20.        Ainsi, eu égard à l'ensemble des circonstances, il y a lieu de confirmer l'ordre de mise en détention administrative pour une durée de six semaines, qui respecte en soi l'art. 79 LEI et n'apparaît pas disproportionnée, étant rappelé que la réponse des autorités italiennes n’est pas encore intervenue, qu’il s’agira, en cas de réponse positive, d’organiser le transfert de l’intéressé et que dans l’hypothèse où la réponse serait négative ou si M. A______ s’opposait à son renvoi, d’entreprendre de nouvelles démarches.

21.        Au vu de ce qui précède, il y a lieu de confirmer l'ordre de mise en détention administrative de M. A______ pour une durée de six semaines.

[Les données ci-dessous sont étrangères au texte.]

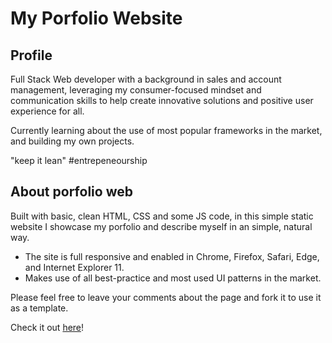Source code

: # My Porfolio Website

## Profile

Full Stack Web developer with a background in sales and account management, leveraging my consumer-focused mindset and communication skills to help create innovative solutions and positive user experience for all.

Currently learning about the use of most popular frameworks in the market, and building my own projects.

"keep it lean" #entrepeneourship

## About porfolio web

Built with basic, clean HTML, CSS and some JS code, in this simple static website I showcase my porfolio and describe myself in an simple, natural way.

- The site is full responsive and enabled in Chrome, Firefox, Safari, Edge, and Internet Explorer 11.
- Makes use of all best-practice and most used UI patterns in the market. 


Please feel free to leave your comments about the page and fork it to use it as a template.

Check it out <a href="https://iamnachoj.github.io/portfolio-website/">here</a>!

22.        Conformément à l'art. 9 al. 6 LaLEtr, le présent jugement sera communiqué à M. A______, à son avocat et au commissaire de police. En vertu des art. 89 al. 2 et 111 al. 2 de la loi sur le Tribunal fédéral du 17 juin 2005 (LTF - RS 173.110), il sera en outre communiqué au secrétariat d'État aux migrations.


 

PAR CES MOTIFS

LE TRIBUNAL ADMINISTRATIF

DE PREMIÈRE INSTANCE

1.             confirme l’ordre de mise en détention administrative pris par le commissaire de police le 14 mai 2024 à 14h35 à l’encontre de Monsieur A______ pour une durée de six semaines, soit jusqu'au 24 juin 2024 inclus ;

2.             dit que, conformément aux art. 132 LOJ, 10 al. 1 LaLEtr et 65 LPA, le présent jugement est susceptible de faire l'objet d'un recours auprès de la chambre administrative de la Cour de justice (10 rue de Saint-Léger, case postale 1956, 1211 Genève 1) dans les dix jours à compter de sa notification. L'acte de recours doit être dûment motivé et contenir, sous peine d'irrecevabilité, la désignation du jugement attaqué et les conclusions du recourant. Il doit être accompagné du présent jugement et des autres pièces dont dispose le recourant.

Au nom du Tribunal :

La présidente

Gwénaëlle GATTONI

 

Copie conforme de ce jugement est communiquée à Monsieur A______, à son avocat, au commissaire de police et au secrétariat d'État aux migrations.